The data START

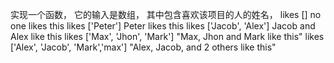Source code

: 实现一个函数， 它的输入是数组， 其中包含喜欢该项目的人的姓名，
likes []  no one likes this
likes ['Peter'] Peter likes this
likes ['Jacob', 'Alex'] Jacob and Alex like this
likes ['Max', 'Jhon', 'Mark'] "Max, Jhon and Mark like this"
likes ['Alex', 'Jacob', 'Mark','max'] "Alex, Jacob, and 2 others like this"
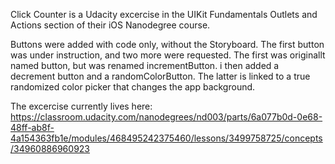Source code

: Click Counter is a Udacity excercise in the UIKit Fundamentals Outlets and Actions section of their iOS Nanodegree course.

Buttons were added with code only, without the Storyboard. The first button was under instruction, and two more were requested. The first was originallt named button, but was renamed incrementButton. i then added a decrement button and a randomColorButton. The latter is linked to a true randomized color picker that changes the app background.


The excercise currently lives here:
https://classroom.udacity.com/nanodegrees/nd003/parts/6a077b0d-0e68-48ff-ab8f-4a154363fb1e/modules/468495242375460/lessons/3499758725/concepts/34960886960923

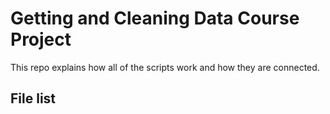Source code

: # Getting and Cleaning Data Course Project
This repo explains how all of the scripts work and how they are connected.

## File list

The data END

Your answer should consist solely of the lines from the one holding "The excercise currently" through the end of the listing, reproduced exactly and without pictures.

(Solution below):
The excercise currently lives here:
https://classroom.udacity.com/nanodegrees/nd003/parts/6a077b0d-0e68-48ff-ab8f-4a154363fb1e/modules/468495242375460/lessons/3499758725/concepts/34960886960923

Source code

: # Getting and Cleaning Data Course Project
This repo explains how all of the scripts work and how they are connected.

## File list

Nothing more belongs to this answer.